## Stored data
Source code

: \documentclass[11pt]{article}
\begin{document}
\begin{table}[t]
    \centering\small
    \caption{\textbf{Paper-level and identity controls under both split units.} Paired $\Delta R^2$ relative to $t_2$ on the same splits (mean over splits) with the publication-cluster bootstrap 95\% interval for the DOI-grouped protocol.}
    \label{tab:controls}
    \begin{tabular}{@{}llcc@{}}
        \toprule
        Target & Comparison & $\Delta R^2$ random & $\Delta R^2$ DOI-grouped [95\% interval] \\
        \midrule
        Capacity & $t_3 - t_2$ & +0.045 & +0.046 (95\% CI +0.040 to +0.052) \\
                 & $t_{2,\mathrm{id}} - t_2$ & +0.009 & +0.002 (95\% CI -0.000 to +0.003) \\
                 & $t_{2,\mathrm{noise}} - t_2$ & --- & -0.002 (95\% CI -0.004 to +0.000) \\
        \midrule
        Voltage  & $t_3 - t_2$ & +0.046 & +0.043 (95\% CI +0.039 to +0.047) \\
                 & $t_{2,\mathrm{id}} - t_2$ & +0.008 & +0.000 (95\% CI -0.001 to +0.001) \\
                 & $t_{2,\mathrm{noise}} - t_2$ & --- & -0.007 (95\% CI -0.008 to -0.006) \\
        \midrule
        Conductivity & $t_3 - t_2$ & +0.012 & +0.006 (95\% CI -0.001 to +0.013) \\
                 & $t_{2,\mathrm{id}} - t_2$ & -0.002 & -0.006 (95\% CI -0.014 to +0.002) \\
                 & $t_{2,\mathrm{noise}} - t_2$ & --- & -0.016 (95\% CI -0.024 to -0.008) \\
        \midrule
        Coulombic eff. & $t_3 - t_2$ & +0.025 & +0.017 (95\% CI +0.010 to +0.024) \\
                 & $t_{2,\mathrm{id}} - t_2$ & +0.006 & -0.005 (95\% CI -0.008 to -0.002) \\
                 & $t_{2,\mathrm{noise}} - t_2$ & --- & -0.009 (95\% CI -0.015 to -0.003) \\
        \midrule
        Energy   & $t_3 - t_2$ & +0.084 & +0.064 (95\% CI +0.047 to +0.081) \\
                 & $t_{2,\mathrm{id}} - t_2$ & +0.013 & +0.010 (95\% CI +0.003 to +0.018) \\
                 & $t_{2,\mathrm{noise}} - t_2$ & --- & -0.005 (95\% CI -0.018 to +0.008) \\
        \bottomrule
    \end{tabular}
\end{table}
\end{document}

## HOW TO COMPLETE THIS TASK
Copy out each line of the entries where the word "grouped" is found.

## ANSWER FOR THE TASK
    \caption{\textbf{Paper-level and identity controls under both split units.} Paired $\Delta R^2$ relative to $t_2$ on the same splits (mean over splits) with the publication-cluster bootstrap 95\% interval for the DOI-grouped protocol.}
        Target & Comparison & $\Delta R^2$ random & $\Delta R^2$ DOI-grouped [95\% interval] \\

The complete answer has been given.